Whatever one's view of the blueprint before the legislators went to the vote, whether one supported or opposed it, it was already quite evident that the Hong Kong society had been split into two rival camps that are not just politically irreconcilable but, for some of the principal players, actually hostile and contemptuous of each other.
The politicians' energy will likely continue to fritter away in arguing and fighting for whatever form of democracy each side deems to be appropriate, instead of being devoted to tackling more pressing social issues that have dogged Hong Kong for so many years - the sorry state of the housing problem, inequality in society, an aging population, how to maintain the city's relevance in a changing world environment and in relation to the mainland in particular.
From the vantage point of an ethnic Chinese living overseas, and after observing how the central government has been dealing with Hong Kong since the handover, it's obvious that Beijing doesn't want Hong Kong to be a failed society.
It wants Hong Kong to continue thriving to show Taiwan that it's possible to have one country with two systems so that Taiwan would willingly rejoin the motherland. The fear that Beijing might somehow bring its system to Hong Kong did not materialise.
But, it's also obvious that Beijing fears Hong Kong will be used as a base to subvert the mainland system.
Hong Kong opposition politicians should take heart from the fact that the central government has no intention whatsoever to impose its own system on the SAR and, at the same time, should assiduously send signals to Beijing that they are not embarking on any move to subvert the mainland system so as to protect Hong Kong's way of life and system.
But, some in the "pan-democratic" camp have failed to do that.
There are still people toying with the idea, as though it's their responsibility, of promoting "democratic advancement" on the mainland, and covertly seeking the help of some Western governments. They are sending out totally wrong signals.
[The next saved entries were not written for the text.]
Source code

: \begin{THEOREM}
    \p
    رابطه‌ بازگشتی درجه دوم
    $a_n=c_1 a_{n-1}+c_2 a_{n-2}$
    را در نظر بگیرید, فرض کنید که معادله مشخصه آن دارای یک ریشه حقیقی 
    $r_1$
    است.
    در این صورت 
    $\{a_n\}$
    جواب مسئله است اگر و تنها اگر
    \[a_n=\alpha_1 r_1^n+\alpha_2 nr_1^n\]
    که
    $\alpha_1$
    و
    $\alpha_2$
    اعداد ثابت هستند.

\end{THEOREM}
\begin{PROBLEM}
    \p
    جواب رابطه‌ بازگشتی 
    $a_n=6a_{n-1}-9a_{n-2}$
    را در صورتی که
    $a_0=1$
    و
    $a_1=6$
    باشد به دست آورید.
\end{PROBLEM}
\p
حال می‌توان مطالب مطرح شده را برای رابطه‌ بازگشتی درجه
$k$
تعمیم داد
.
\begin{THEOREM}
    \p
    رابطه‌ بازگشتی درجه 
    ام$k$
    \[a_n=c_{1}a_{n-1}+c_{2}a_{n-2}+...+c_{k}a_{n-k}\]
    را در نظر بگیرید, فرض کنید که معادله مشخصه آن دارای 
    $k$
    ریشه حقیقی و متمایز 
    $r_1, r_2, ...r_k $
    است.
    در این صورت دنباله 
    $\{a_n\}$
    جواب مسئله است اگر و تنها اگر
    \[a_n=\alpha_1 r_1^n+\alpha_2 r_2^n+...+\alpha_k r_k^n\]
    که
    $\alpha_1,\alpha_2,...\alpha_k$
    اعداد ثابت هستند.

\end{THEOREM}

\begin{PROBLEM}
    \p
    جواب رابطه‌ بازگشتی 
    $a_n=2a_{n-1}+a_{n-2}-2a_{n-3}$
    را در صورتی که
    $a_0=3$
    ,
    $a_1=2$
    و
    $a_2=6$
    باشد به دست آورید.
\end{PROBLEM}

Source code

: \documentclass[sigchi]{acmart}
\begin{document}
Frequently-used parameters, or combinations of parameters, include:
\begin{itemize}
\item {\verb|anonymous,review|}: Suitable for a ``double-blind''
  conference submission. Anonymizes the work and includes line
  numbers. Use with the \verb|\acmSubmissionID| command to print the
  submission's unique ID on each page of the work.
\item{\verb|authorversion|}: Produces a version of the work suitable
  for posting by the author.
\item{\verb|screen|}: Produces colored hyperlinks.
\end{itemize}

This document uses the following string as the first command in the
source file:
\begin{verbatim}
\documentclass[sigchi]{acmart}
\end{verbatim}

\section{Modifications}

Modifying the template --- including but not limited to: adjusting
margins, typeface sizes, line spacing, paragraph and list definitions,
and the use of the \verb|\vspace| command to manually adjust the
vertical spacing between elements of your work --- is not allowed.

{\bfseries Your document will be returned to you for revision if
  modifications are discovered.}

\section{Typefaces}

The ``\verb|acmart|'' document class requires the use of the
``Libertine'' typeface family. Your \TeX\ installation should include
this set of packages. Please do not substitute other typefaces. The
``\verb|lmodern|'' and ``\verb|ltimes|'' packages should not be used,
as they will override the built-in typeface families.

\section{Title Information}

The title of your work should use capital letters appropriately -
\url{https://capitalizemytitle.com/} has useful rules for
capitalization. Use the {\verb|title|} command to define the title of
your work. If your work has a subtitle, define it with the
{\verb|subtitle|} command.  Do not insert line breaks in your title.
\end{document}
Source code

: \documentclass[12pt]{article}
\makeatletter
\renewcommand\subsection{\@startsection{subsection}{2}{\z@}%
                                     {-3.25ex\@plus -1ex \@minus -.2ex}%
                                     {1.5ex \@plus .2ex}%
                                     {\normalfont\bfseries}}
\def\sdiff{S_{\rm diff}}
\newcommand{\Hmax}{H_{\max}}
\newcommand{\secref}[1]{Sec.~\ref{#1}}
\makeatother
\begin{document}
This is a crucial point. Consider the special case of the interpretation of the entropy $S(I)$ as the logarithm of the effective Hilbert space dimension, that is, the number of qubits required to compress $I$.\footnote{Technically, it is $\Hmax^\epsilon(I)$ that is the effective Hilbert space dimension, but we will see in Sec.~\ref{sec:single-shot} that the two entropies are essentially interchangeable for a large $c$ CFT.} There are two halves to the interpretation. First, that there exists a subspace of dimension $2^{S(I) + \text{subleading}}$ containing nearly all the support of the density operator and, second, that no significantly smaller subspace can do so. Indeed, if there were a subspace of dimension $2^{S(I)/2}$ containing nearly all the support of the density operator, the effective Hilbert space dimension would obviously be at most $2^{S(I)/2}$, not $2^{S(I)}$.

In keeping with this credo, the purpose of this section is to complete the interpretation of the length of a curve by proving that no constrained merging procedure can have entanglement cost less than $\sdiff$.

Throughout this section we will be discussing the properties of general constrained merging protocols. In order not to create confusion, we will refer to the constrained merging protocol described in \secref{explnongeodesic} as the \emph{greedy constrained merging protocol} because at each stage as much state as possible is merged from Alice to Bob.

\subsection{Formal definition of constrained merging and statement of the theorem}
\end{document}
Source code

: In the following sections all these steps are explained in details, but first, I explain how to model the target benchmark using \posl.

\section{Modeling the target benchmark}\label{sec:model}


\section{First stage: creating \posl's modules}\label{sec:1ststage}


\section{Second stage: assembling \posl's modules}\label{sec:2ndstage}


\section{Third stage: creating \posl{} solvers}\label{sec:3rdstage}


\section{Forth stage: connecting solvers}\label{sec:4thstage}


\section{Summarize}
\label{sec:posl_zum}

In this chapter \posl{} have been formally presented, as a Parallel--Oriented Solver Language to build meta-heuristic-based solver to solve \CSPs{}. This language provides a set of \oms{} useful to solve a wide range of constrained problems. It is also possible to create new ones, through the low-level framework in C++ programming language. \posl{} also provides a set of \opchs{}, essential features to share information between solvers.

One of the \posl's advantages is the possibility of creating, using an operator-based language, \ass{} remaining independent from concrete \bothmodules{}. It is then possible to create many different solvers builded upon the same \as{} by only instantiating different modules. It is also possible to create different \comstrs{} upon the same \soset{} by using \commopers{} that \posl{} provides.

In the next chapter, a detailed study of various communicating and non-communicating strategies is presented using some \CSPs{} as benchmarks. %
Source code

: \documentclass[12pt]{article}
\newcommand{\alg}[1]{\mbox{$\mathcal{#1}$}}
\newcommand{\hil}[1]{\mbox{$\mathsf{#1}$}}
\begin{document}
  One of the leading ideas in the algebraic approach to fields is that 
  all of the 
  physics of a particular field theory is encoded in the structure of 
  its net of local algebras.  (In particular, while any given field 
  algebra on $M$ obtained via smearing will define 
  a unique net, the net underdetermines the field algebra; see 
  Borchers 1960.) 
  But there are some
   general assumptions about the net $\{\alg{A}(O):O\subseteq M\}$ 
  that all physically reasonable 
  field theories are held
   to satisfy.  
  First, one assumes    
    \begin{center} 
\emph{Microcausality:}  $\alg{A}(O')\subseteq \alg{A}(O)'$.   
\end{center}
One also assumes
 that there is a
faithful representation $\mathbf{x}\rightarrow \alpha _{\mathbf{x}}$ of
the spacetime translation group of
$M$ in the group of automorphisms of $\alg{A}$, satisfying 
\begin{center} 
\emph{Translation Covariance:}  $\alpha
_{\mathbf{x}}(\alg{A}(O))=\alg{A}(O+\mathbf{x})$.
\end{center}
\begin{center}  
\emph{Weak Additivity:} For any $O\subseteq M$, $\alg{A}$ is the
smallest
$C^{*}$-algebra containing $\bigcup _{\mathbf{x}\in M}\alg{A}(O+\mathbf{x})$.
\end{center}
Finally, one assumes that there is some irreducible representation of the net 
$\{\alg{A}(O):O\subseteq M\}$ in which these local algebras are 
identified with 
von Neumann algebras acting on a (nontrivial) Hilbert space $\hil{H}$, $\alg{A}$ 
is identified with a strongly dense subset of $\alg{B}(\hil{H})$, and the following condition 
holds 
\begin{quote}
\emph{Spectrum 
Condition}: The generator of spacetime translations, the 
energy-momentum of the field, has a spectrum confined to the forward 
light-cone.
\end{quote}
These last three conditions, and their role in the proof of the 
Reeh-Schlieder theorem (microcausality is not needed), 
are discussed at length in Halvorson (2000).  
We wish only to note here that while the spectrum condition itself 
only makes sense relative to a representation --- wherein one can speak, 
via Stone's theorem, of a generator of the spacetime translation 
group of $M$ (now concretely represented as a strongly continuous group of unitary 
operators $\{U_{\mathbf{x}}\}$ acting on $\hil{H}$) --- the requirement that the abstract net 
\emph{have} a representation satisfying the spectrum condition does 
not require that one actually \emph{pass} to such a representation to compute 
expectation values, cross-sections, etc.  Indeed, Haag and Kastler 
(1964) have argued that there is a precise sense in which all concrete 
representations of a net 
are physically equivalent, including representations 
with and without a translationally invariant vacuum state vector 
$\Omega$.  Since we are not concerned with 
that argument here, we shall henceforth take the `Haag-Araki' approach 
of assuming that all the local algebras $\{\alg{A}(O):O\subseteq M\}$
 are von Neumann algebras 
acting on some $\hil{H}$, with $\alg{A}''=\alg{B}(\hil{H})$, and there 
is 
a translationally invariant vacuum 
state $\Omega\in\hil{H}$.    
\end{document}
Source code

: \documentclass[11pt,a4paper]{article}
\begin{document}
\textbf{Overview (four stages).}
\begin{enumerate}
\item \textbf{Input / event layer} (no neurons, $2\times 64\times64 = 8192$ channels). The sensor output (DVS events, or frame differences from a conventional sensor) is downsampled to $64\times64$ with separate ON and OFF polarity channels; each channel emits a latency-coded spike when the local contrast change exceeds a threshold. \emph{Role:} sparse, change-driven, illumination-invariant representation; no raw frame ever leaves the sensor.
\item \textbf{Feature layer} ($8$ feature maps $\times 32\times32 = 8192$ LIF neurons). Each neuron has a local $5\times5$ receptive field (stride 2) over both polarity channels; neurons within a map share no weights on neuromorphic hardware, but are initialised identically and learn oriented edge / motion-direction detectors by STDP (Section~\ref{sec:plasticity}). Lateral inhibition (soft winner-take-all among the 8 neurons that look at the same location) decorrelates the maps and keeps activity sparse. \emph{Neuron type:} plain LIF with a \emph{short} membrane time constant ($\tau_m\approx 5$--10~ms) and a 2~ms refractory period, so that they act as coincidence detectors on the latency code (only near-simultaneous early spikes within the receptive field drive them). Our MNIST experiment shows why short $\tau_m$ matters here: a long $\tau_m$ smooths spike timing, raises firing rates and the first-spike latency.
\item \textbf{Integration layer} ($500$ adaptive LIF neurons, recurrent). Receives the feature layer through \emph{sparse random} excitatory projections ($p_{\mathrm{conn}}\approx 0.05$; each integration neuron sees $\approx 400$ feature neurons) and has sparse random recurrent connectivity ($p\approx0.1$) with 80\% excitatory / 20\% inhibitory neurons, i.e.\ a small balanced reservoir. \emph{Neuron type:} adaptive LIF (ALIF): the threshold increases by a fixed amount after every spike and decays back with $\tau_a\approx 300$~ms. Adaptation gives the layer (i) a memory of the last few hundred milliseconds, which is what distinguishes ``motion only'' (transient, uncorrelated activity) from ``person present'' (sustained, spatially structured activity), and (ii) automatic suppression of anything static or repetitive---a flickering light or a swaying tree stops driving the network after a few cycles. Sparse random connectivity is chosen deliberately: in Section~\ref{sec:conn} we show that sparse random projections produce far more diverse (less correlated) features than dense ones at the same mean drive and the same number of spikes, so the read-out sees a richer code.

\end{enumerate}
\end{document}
With the reform proposals failing to get through the Legislative Council, coupled with the awkward way in which the pro-establishment lawmakers walked out of the LegCo chamber and brought the debate to an undignified close, what could be expected of Beijing's reaction?
Would Beijing soften up and open a dialogue with the "pan-democratic" camp? That's perhaps just an optimistic way of looking at the picture.
As I had argued in a previous article, Hong Kong's way of life is safeguarded by more than just a democratically elected leader.
It is protected by the Common Law, separation of the three branches of government, trial by jury and the Independent Commission Against Corruption.
These institutions of government are as important, if not even more so, in preserving Hong Kong's cherished uniqueness.
It's worth remembering that Hitler came to power by the ballot box, and universal suffrage is not an absolute guarantee of freedom and democratic rights.
Under the British colonial government, Hong Kong had enjoyed peace, prosperity and plenty of freedom, including freedom to criticise the government.
What happened in LegCo has made everybody a loser.
To make everybody a winner again, and to use that tired hackneyed phrase, to turn it into a "win-win" situation, there must be more trust all round.
How about getting it started by sending a very clear signal to Beijing that Hong Kong is not going to be a base for subversion, and that Hong Kong politicians are only interested in bettering the lives of Hong Kong people, and not in mainland politics.
The author is a former Hong Kong resident and presently a naturalised Singaporean and practicing hematologist.